### TRY IT:
From the data that follows, copy every line holding the string "have".
━━━ DATA FOR REVIEW ━━━
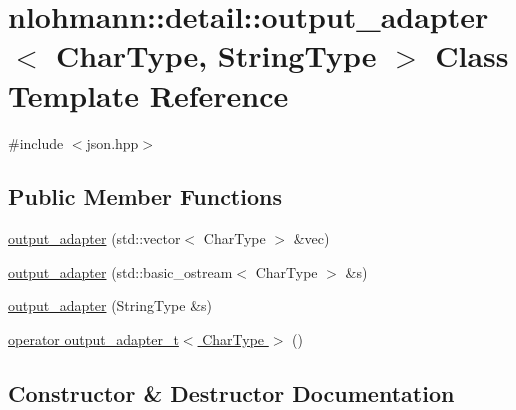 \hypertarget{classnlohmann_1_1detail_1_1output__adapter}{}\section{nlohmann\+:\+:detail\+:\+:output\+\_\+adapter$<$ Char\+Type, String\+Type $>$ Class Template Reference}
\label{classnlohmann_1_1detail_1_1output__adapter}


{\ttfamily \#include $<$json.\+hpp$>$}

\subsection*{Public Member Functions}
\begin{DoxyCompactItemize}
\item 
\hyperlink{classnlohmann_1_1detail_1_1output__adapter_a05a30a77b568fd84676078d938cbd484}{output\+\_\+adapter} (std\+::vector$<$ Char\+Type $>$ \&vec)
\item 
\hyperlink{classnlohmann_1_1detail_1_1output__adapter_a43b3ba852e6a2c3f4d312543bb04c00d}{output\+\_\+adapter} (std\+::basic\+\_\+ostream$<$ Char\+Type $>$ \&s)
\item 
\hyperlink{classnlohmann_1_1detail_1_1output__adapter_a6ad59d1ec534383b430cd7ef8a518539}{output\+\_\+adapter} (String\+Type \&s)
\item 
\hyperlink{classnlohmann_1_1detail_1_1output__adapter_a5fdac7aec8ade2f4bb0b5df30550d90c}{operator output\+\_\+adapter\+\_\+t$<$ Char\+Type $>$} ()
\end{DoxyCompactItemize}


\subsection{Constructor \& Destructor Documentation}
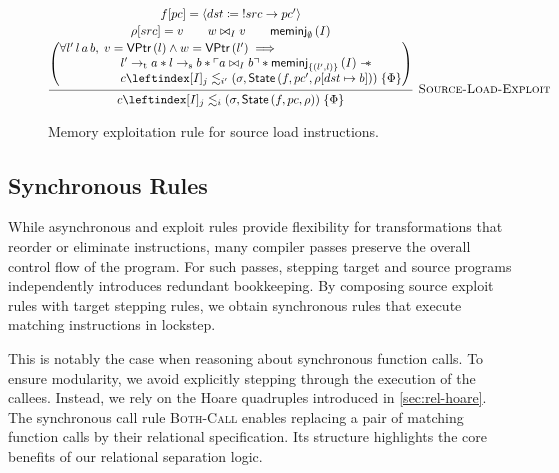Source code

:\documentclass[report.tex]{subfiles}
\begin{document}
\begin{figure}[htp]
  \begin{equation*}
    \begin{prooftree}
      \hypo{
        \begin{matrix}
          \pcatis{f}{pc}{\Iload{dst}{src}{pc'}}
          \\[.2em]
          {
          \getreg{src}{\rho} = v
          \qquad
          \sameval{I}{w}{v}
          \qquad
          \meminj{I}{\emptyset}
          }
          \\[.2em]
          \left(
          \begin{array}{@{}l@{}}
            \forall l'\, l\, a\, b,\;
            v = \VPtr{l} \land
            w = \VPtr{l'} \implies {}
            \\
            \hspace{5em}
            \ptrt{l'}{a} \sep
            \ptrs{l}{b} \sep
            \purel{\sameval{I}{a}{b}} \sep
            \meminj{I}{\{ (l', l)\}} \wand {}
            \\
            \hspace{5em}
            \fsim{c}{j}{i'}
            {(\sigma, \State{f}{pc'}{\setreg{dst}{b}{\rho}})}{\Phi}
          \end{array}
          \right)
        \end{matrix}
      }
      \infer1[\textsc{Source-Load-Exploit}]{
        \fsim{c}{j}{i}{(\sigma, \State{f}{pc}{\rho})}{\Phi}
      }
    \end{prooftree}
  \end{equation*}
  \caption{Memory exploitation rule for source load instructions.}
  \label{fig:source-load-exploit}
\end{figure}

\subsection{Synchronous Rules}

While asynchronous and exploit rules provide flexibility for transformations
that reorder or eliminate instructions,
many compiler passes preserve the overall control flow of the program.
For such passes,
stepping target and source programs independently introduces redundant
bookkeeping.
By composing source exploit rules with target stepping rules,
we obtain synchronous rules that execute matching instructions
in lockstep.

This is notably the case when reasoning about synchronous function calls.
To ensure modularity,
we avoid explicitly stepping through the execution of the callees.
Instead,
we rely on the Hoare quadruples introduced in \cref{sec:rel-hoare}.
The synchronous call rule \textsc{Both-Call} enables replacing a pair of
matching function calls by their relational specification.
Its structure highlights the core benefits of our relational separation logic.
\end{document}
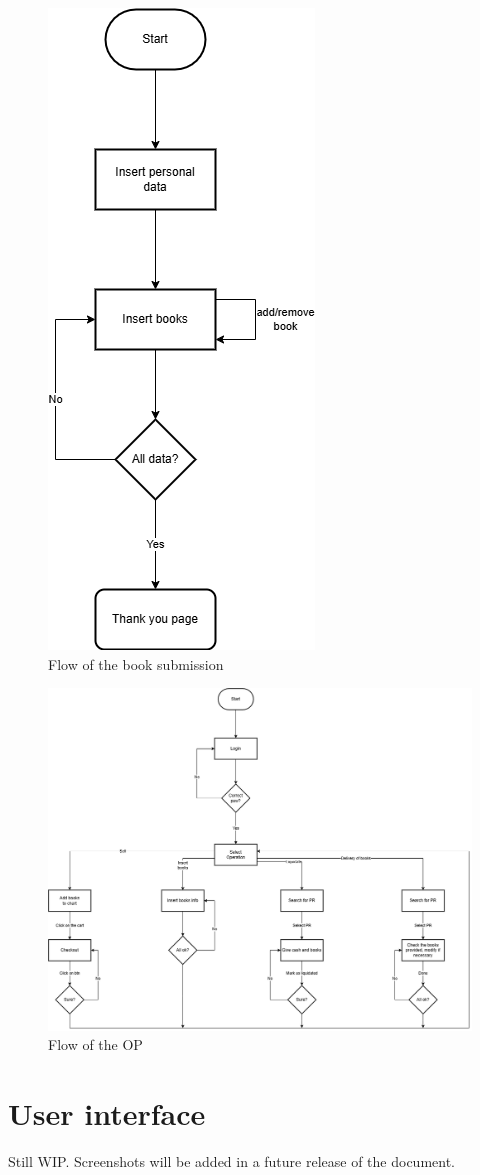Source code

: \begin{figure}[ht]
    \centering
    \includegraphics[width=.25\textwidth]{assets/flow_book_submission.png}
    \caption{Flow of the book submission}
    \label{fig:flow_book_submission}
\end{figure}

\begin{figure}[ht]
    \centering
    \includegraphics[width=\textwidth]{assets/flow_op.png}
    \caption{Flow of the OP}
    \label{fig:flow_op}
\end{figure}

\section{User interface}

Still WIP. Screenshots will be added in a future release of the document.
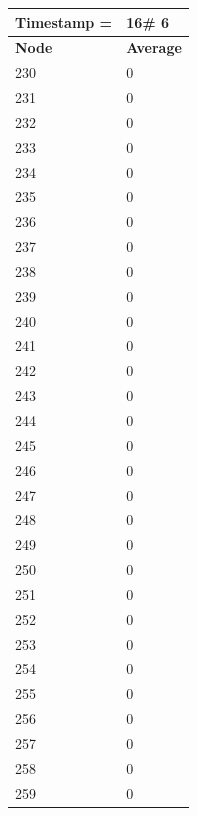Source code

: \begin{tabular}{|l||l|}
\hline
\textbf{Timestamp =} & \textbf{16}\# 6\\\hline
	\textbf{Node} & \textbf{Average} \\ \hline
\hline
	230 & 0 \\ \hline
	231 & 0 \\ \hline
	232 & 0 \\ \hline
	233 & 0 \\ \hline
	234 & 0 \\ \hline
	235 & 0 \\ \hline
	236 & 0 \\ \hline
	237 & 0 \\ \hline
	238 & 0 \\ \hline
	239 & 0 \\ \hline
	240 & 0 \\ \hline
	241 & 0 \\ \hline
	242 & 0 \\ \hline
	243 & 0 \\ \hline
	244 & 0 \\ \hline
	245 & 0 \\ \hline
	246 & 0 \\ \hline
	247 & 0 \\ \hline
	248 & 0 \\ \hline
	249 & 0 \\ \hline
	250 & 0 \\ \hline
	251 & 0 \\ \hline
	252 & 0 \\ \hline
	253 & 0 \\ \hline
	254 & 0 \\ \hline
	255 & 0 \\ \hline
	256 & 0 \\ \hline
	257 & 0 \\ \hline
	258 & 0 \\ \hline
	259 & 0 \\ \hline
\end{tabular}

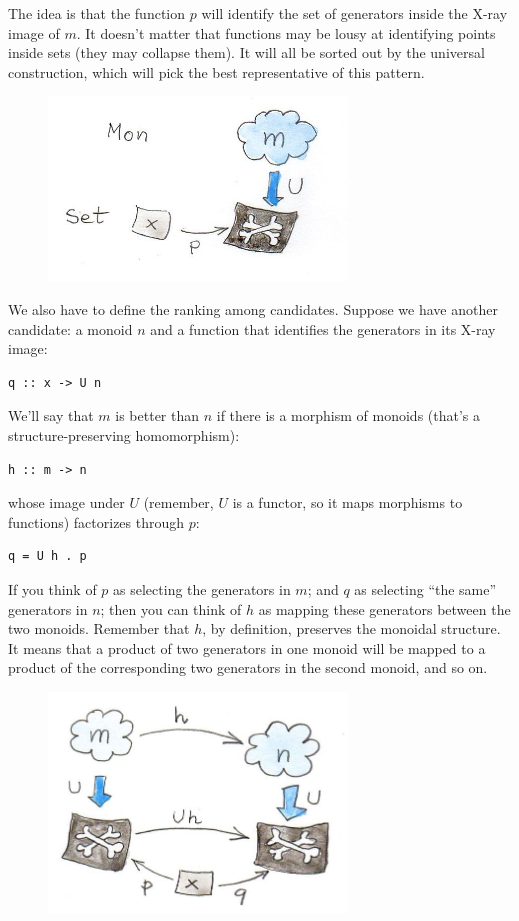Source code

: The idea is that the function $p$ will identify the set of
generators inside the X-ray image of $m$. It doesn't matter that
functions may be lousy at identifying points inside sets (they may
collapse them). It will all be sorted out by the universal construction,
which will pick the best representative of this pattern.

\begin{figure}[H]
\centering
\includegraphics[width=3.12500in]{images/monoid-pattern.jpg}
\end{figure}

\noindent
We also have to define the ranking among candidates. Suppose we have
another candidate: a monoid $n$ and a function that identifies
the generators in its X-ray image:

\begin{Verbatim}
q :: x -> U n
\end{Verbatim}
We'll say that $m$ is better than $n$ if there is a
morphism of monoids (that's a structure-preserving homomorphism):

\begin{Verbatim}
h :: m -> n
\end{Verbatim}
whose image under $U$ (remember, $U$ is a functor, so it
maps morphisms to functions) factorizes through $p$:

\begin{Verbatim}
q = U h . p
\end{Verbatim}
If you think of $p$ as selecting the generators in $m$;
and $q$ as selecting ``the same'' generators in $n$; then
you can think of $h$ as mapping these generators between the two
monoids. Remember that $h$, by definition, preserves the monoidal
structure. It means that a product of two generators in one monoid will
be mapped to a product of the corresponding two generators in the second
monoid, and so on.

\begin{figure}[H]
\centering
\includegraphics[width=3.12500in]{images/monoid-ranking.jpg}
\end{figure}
━━━
━━━ DATA FOR REVIEW ━━━
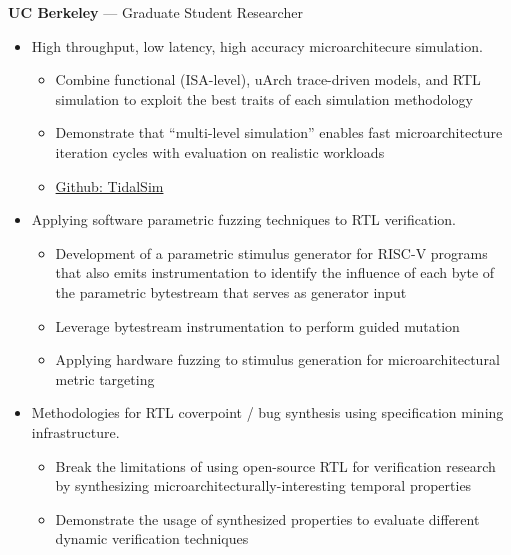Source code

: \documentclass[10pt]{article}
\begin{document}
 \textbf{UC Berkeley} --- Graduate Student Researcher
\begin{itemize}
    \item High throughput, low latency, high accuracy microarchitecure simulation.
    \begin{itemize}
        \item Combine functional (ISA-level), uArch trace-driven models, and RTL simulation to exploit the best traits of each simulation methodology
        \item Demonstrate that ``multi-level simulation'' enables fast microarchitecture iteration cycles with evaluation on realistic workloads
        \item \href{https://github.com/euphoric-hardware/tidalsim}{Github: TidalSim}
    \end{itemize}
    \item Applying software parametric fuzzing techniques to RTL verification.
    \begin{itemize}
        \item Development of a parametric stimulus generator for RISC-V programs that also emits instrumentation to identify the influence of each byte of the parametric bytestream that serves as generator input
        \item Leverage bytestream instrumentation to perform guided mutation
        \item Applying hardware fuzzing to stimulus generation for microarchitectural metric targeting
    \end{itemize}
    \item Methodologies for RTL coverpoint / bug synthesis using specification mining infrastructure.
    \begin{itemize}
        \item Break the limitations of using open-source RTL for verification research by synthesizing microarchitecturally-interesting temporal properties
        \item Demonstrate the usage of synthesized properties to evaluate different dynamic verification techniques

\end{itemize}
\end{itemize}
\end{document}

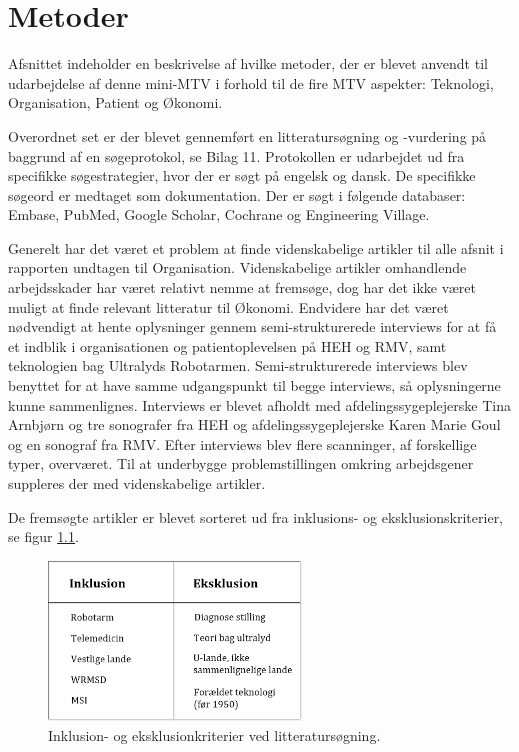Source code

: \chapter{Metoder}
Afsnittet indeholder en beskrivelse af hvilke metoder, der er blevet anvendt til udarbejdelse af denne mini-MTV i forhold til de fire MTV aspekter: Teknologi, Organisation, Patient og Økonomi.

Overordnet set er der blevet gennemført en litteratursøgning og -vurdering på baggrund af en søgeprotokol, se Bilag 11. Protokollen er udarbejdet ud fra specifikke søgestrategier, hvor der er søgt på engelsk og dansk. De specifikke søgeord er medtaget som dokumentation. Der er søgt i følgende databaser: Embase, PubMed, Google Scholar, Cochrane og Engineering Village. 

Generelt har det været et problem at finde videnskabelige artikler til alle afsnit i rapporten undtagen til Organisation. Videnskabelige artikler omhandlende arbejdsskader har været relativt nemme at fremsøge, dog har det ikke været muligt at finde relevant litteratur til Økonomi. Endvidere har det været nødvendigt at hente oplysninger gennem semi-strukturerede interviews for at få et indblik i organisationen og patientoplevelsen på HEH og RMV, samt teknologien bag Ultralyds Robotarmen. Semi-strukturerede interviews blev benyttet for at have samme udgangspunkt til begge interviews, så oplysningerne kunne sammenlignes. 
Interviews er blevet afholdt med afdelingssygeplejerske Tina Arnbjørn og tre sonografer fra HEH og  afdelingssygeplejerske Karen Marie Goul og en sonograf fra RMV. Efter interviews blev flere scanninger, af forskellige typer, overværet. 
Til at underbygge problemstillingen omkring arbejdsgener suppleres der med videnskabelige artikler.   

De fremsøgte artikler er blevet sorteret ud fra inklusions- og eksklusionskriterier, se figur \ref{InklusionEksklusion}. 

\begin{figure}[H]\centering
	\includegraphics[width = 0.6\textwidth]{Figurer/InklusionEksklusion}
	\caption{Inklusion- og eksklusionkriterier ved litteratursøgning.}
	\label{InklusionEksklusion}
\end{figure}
━━━
### RESULT OF THE EXERCISE:
We also have to define the ranking among candidates. Suppose we have
Generelt har det været et problem at finde videnskabelige artikler til alle afsnit i rapporten undtagen til Organisation. Videnskabelige artikler omhandlende arbejdsskader har været relativt nemme at fremsøge, dog har det ikke været muligt at finde relevant litteratur til Økonomi. Endvidere har det været nødvendigt at hente oplysninger gennem semi-strukturerede interviews for at få et indblik i organisationen og patientoplevelsen på HEH og RMV, samt teknologien bag Ultralyds Robotarmen. Semi-strukturerede interviews blev benyttet for at have samme udgangspunkt til begge interviews, så oplysningerne kunne sammenlignes. 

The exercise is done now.